▸ **WHAT TO PRODUCE**
Go to the line in the entries below that holds "4. **合规模块检查**" and repeat exactly from there through the line that holds "- ✅ 最丰富的工具生态", inclusive.
====== GIVEN INFORMATION
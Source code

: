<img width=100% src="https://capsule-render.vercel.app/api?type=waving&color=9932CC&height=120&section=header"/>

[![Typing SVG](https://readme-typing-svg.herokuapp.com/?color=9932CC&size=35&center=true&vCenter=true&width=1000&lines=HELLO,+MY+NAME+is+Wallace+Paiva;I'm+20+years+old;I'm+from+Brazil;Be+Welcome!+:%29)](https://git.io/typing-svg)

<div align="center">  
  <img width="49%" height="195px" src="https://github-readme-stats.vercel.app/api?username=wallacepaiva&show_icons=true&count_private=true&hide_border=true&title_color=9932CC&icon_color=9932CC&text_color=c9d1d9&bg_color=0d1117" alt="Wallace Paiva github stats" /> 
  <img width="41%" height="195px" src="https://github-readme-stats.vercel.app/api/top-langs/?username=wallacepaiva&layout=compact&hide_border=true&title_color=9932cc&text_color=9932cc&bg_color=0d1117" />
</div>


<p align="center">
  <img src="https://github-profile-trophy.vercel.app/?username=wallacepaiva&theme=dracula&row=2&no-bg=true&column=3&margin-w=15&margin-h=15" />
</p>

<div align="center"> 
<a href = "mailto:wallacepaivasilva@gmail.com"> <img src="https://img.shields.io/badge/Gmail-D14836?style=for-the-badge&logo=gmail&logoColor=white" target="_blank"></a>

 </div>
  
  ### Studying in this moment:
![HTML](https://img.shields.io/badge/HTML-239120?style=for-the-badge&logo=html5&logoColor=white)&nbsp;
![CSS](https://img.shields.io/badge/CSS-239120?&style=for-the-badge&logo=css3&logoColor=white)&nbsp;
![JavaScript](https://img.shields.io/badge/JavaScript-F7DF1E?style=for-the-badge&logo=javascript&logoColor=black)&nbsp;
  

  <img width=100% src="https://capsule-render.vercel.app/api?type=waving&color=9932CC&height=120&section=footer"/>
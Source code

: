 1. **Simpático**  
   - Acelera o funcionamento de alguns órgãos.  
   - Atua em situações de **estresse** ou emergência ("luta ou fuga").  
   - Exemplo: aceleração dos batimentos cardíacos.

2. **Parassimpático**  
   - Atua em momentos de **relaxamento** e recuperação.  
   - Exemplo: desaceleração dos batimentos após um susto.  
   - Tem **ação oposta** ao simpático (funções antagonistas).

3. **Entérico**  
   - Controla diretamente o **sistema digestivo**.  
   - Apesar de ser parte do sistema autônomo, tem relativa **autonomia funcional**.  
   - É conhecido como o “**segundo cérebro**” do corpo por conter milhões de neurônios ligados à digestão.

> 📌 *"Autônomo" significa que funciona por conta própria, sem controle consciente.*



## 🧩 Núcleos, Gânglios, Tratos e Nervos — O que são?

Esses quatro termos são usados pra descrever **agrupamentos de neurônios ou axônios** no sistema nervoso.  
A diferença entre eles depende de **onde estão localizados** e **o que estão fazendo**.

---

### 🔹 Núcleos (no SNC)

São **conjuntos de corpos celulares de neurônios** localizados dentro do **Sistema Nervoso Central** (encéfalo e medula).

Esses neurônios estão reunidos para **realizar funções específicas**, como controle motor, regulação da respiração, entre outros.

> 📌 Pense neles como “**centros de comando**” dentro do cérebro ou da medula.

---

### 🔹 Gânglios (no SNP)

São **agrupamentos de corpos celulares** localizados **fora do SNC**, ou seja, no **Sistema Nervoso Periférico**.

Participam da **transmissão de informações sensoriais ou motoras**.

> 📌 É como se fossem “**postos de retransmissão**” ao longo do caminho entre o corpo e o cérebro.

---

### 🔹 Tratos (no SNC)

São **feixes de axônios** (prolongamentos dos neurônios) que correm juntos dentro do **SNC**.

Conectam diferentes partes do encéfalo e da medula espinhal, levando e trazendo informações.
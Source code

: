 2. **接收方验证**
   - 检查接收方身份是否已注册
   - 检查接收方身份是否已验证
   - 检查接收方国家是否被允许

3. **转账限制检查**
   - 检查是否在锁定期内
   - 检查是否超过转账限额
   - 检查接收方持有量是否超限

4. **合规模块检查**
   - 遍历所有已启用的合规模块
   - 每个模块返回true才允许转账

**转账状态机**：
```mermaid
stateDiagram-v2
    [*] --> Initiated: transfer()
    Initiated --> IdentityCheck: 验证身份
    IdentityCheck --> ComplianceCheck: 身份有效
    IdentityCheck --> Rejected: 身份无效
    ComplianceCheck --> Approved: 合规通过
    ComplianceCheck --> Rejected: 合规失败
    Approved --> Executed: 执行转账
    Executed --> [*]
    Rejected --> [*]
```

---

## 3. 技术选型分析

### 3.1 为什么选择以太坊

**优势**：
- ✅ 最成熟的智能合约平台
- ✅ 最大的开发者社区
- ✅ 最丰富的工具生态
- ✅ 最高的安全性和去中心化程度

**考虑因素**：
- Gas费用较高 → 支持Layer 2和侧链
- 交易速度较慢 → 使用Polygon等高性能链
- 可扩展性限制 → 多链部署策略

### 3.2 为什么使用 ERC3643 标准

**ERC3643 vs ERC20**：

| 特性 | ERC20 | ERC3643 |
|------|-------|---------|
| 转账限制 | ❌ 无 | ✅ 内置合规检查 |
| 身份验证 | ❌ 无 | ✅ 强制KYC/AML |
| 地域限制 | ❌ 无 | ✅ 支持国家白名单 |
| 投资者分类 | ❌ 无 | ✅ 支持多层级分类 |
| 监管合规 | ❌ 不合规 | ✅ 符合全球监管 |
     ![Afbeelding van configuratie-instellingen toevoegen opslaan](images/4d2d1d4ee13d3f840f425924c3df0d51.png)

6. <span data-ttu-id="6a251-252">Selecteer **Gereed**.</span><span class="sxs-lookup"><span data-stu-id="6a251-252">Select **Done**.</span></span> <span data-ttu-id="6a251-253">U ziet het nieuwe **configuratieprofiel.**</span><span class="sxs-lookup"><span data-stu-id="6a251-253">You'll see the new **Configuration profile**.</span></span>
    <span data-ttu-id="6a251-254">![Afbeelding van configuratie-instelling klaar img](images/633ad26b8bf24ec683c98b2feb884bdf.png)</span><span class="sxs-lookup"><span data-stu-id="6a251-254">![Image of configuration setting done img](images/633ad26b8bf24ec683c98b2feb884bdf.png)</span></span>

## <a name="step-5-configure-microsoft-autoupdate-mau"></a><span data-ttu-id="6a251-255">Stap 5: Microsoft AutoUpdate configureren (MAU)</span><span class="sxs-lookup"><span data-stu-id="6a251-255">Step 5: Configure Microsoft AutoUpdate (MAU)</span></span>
============
▸ **RESPONSE TO THIS EXERCISE**
4. **合规模块检查**
   - 遍历所有已启用的合规模块
   - 每个模块返回true才允许转账

**转账状态机**：
```mermaid
stateDiagram-v2
    [*] --> Initiated: transfer()
    Initiated --> IdentityCheck: 验证身份
    IdentityCheck --> ComplianceCheck: 身份有效
    IdentityCheck --> Rejected: 身份无效
    ComplianceCheck --> Approved: 合规通过
    ComplianceCheck --> Rejected: 合规失败
    Approved --> Executed: 执行转账
    Executed --> [*]
    Rejected --> [*]
```

---

## 3. 技术选型分析

### 3.1 为什么选择以太坊

**优势**：
- ✅ 最成熟的智能合约平台
- ✅ 最大的开发者社区
- ✅ 最丰富的工具生态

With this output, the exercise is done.